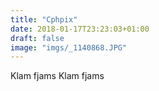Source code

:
 ```yaml
---
title: "Cphpix"
date: 2018-01-17T23:23:03+01:00
draft: false
image: "imgs/_1140868.JPG"
---
```


Klam fjams
Klam fjams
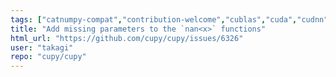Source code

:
 ```yaml
---
tags: ["catnumpy-compat","contribution-welcome","cublas","cuda","cudnn","cupy","curand","cusolver","cusparse","cusparselt","cutensor","gpu","nccl","numpy","nvrtc","nvtx","python","rocm","scipy","tensor"]
title: "Add missing parameters to the `nan<x>` functions"
html_url: "https://github.com/cupy/cupy/issues/6326"
user: "takagi"
repo: "cupy/cupy"
---
```


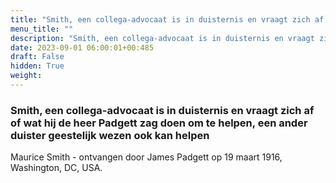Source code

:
 ```yaml
---
title: "Smith, een collega-advocaat is in duisternis en vraagt zich af of wat hij de heer Padgett zag doen om te helpen, een ander duister geestelijk wezen ook kan helpen"
menu_title: ""
description: "Smith, een collega-advocaat is in duisternis en vraagt zich af of wat hij de heer Padgett zag doen om te helpen, een ander duister geestelijk wezen ook kan helpen"
date: 2023-09-01 06:00:01+00:485
draft: False
hidden: True
weight:
---
```

### Smith, een collega-advocaat is in duisternis en vraagt zich af of wat hij de heer Padgett zag doen om te helpen, een ander duister geestelijk wezen ook kan helpen

Maurice Smith - ontvangen door James Padgett op 19 maart 1916, Washington, DC, USA.
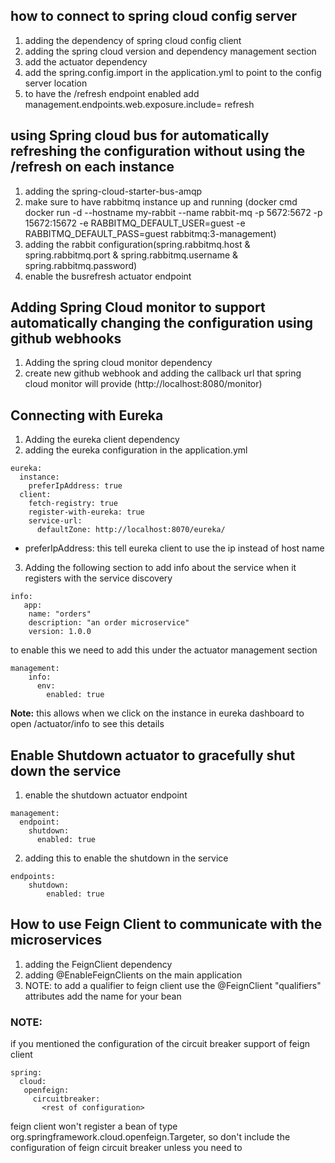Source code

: ## how to connect to spring cloud config server
1. adding the dependency of spring cloud config client
2. adding the spring cloud version and dependency management section
3. add the actuator dependency
4. add the spring.config.import in the application.yml to point to the config server location
5. to have the /refresh endpoint enabled add management.endpoints.web.exposure.include= refresh


## using Spring cloud bus for automatically refreshing the configuration without using the /refresh on each instance
1. adding the spring-cloud-starter-bus-amqp
2. make sure to have rabbitmq instance up and running (docker cmd docker run -d --hostname my-rabbit --name rabbit-mq -p 5672:5672 -p 15672:15672 -e RABBITMQ_DEFAULT_USER=guest -e RABBITMQ_DEFAULT_PASS=guest rabbitmq:3-management)
3. adding the rabbit configuration(spring.rabbitmq.host & spring.rabbitmq.port & spring.rabbitmq.username & spring.rabbitmq.password)
4. enable the busrefresh actuator endpoint

## Adding Spring Cloud monitor to support automatically changing the configuration using github webhooks
1. Adding the spring cloud monitor dependency
2. create new github webhook and adding the callback url that spring cloud monitor will provide (http://localhost:8080/monitor)


## Connecting with Eureka
1. Adding the eureka client dependency
2. adding the eureka configuration in the application.yml
```
eureka:
  instance:
    preferIpAddress: true
  client:
    fetch-registry: true
    register-with-eureka: true
    service-url:
      defaultZone: http://localhost:8070/eureka/
```
- preferIpAddress: this tell eureka client to use the ip instead of host name
3. Adding the following section to add info about the service when it registers with the service discovery
```
info:
   app:
    name: "orders"
    description: "an order microservice"
    version: 1.0.0

```
to enable this we need to add this under the actuator management section
```
management:
    info:
      env:
        enabled: true
```
**Note:** this allows when we click on the instance in eureka dashboard to open /actuator/info to see this details 

## Enable Shutdown actuator to gracefully shut down the service
1. enable the shutdown actuator endpoint
```
management:
  endpoint:
    shutdown:
      enabled: true
```
2. adding this to  enable the shutdown in the service
```
endpoints:
    shutdown:
        enabled: true
```


## How to use Feign Client to communicate with the microservices
1. adding the FeignClient dependency
2. adding @EnableFeignClients on the main application
3. NOTE: to add a qualifier to feign client use the @FeignClient "qualifiers" attributes add the name for your bean

### NOTE: 
 if you mentioned the configuration of the circuit breaker support of feign client
 ```
 spring:
   cloud:
    openfeign:
      circuitbreaker:
        <rest of configuration>
 ```
feign client won't register a bean of type org.springframework.cloud.openfeign.Targeter, so don't include the 
configuration of feign circuit breaker unless you need to 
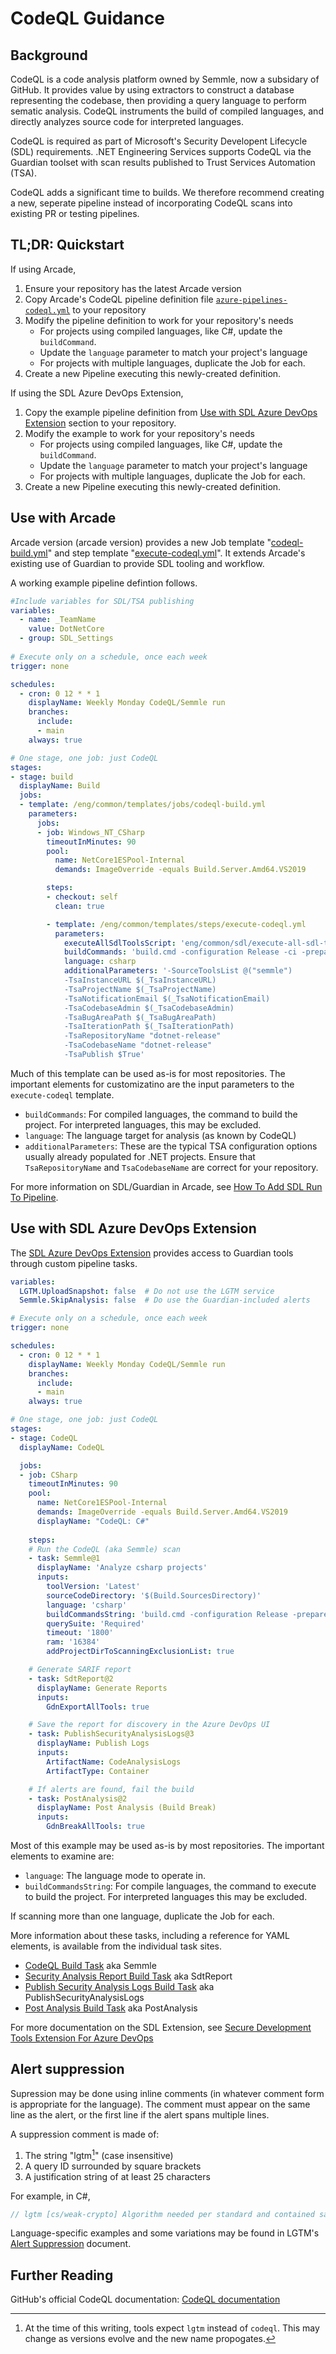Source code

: # CodeQL Guidance

## Background

CodeQL is a code analysis platform owned by Semmle, now a subsidary of GitHub. It provides value by using extractors to construct a database representing the codebase, then providing a query language to perform sematic analysis. CodeQL instruments the build of compiled languages, and directly analyzes source code for interpreted languages. 

CodeQL is required as part of Microsoft's Security Developent Lifecycle (SDL) requirements. .NET Engineering Services supports CodeQL via the Guardian toolset with scan results published to Trust Services Automation (TSA). 

CodeQL adds a significant time to builds. We therefore recommend creating a new, seperate pipeline instead of incorporating CodeQL scans into existing PR or testing pipelines. 

## TL;DR: Quickstart

If using Arcade, 

1. Ensure your repository has the latest Arcade version
2. Copy Arcade's CodeQL pipeline definition file [`azure-pipelines-codeql.yml`](https://github.dev/dotnet/arcade/blob/ecf92bbdc4354adc1960fa53808e87d91624f9b5/azure-pipelines-codeql.yml) to your repository
3. Modify the pipeline definition to work for your repository's needs
   - For projects using compiled languages, like C#, update the `buildCommand`.
   - Update the `language` parameter to match your project's language 
   - For projects with multiple languages, duplicate the Job for each. 
4. Create a new Pipeline executing this newly-created definition. 

If using the SDL Azure DevOps Extension,

1. Copy the example pipeline definition from [Use with SDL Azure DevOps Extension](#Use-with-SDL-Azure-DevOps-Extension) section to your repository.
2. Modify the example to work for your repository's needs
   - For projects using compiled languages, like C#, update the `buildCommand`.
   - Update the `language` parameter to match your project's language 
   - For projects with multiple languages, duplicate the Job for each. 
3. Create a new Pipeline executing this newly-created definition.

## Use with Arcade

Arcade version (arcade version) provides a new Job template "[codeql-build.yml](https://github.com/dotnet/arcade/blob/main/eng/common/templates/jobs/codeql-build.yml)" and step template "[execute-codeql.yml](https://github.dev/dotnet/arcade/blob/main/eng/common/templates/steps/execute-codeql.yml)". It extends Arcade's existing use of Guardian to provide SDL tooling and workflow.

A working example pipeline defintion follows.

```yaml
#Include variables for SDL/TSA publishing
variables:
  - name: _TeamName
    value: DotNetCore
  - group: SDL_Settings
    
# Execute only on a schedule, once each week
trigger: none

schedules:
  - cron: 0 12 * * 1
    displayName: Weekly Monday CodeQL/Semmle run
    branches:
      include:
      - main
    always: true

# One stage, one job: just CodeQL
stages:
- stage: build
  displayName: Build
  jobs:
  - template: /eng/common/templates/jobs/codeql-build.yml
    parameters:
      jobs:
      - job: Windows_NT_CSharp
        timeoutInMinutes: 90
        pool:
          name: NetCore1ESPool-Internal
          demands: ImageOverride -equals Build.Server.Amd64.VS2019

        steps:
        - checkout: self
          clean: true

        - template: /eng/common/templates/steps/execute-codeql.yml
          parameters:
            executeAllSdlToolsScript: 'eng/common/sdl/execute-all-sdl-tools.ps1'
            buildCommands: 'build.cmd -configuration Release -ci -prepareMachine'
            language: csharp
            additionalParameters: '-SourceToolsList @("semmle")
            -TsaInstanceURL $(_TsaInstanceURL)
            -TsaProjectName $(_TsaProjectName)
            -TsaNotificationEmail $(_TsaNotificationEmail)
            -TsaCodebaseAdmin $(_TsaCodebaseAdmin)
            -TsaBugAreaPath $(_TsaBugAreaPath)
            -TsaIterationPath $(_TsaIterationPath)
            -TsaRepositoryName "dotnet-release"
            -TsaCodebaseName "dotnet-release"
            -TsaPublish $True'
```

Much of this template can be used as-is for most repositories. The important elements for customizatino are the input parameters to the `execute-codeql` template. 

- `buildCommands`: For compiled languages, the command to build the project. For interpreted languages, this may be excluded. 
- `language`: The language target for analysis (as known by CodeQL)
- `additionalParameters`: These are the typical TSA configuration options usually already populated for .NET projects. Ensure that `TsaRepositoryName` and `TsaCodebaseName` are correct for your repository.

For more information on SDL/Guardian in Arcade, see [How To Add SDL Run To Pipeline](https://github.dev/dotnet/arcade/blob/main/Documentation/HowToAddSDLRunToPipeline.md).

## Use with SDL Azure DevOps Extension

The [SDL Azure DevOps Extension](https://aka.ms/sdtvstsext) provides access to Guardian tools through custom pipeline tasks.

```yaml
variables:
  LGTM.UploadSnapshot: false  # Do not use the LGTM service
  Semmle.SkipAnalysis: false  # Do use the Guardian-included alerts

# Execute only on a schedule, once each week
trigger: none

schedules:
  - cron: 0 12 * * 1
    displayName: Weekly Monday CodeQL/Semmle run
    branches:
      include:
      - main
    always: true

# One stage, one job: just CodeQL
stages:
- stage: CodeQL
  displayName: CodeQL

  jobs:
  - job: CSharp
    timeoutInMinutes: 90
    pool: 
      name: NetCore1ESPool-Internal
      demands: ImageOverride -equals Build.Server.Amd64.VS2019
      displayName: "CodeQL: C#"
  
    steps:      
    # Run the CodeQL (aka Semmle) scan
    - task: Semmle@1
      displayName: 'Analyze csharp projects'
      inputs:
        toolVersion: 'Latest'
        sourceCodeDirectory: '$(Build.SourcesDirectory)'
        language: 'csharp'
        buildCommandsString: 'build.cmd -configuration Release -prepareMachine /p:Test=false /P:Sign=false'
        querySuite: 'Required'
        timeout: '1800'
        ram: '16384'
        addProjectDirToScanningExclusionList: true

    # Generate SARIF report
    - task: SdtReport@2 
      displayName: Generate Reports
      inputs:
        GdnExportAllTools: true

    # Save the report for discovery in the Azure DevOps UI
    - task: PublishSecurityAnalysisLogs@3
      displayName: Publish Logs
      inputs:
        ArtifactName: CodeAnalysisLogs
        ArtifactType: Container

    # If alerts are found, fail the build
    - task: PostAnalysis@2
      displayName: Post Analysis (Build Break)
      inputs:
        GdnBreakAllTools: true
```

Most of this example may be used as-is by most repositories. The important elements to examine are:

- `language`: The language mode to operate in. 
- `buildCommandsString`: For compile languages, the command to execute to build the project. For interpreted languages this may be excluded. 

If scanning more than one language, duplicate the Job for each.

More information about these tasks, including a reference for YAML elements, is available from the individual task sites.

- [CodeQL Build Task](https://www.1eswiki.com/wiki/CodeQL_Build_Task) aka Semmle
- [Security Analysis Report Build Task](https://www.1eswiki.com/wiki/Security_Analysis_Report_Build_Task) aka SdtReport
- [Publish Security Analysis Logs Build Task](https://www.1eswiki.com/wiki/Publish_Security_Analysis_Logs_Build_Task) aka PublishSecurityAnalysisLogs
- [Post Analysis Build Task](https://www.1eswiki.com/wiki/Post_Analysis_Build_Task) aka PostAnalysis

For more documentation on the SDL Extension, see [Secure Development Tools Extension For Azure DevOps](https://aka.ms/sdt-AzDevOps)

## Alert suppression

Supression may be done using inline comments (in whatever comment form is appropriate for the language). The comment must appear on the same line as the alert, or the first line if the alert spans multiple lines. 

A suppression comment is made of:

1. The string "lgtm[^1]" (case insensitive)
2. A query ID surrounded by square brackets
3. A justification string of at least 25 characters

For example, in C#,

```cs
// lgtm [cs/weak-crypto] Algorithm needed per standard and contained safely here
```

Language-specific examples and some variations may be found in LGTM's [Alert Suppression](https://lgtm.com/help/lgtm/alert-suppression) document.

[^1]: At the time of this writing, tools expect `lgtm` instead of `codeql`. This may change as versions evolve and the new name propogates.

## Further Reading

GitHub's official CodeQL documentation: [CodeQL documentation](https://codeql.github.com/docs)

——————

* _INSTRUCTIONS TO FOLLOW_:
Look at the records above. Copy every line where the string "endpoints" occurs.

* _RESULT_:
5. to have the /refresh endpoint enabled add management.endpoints.web.exposure.include= refresh
endpoints:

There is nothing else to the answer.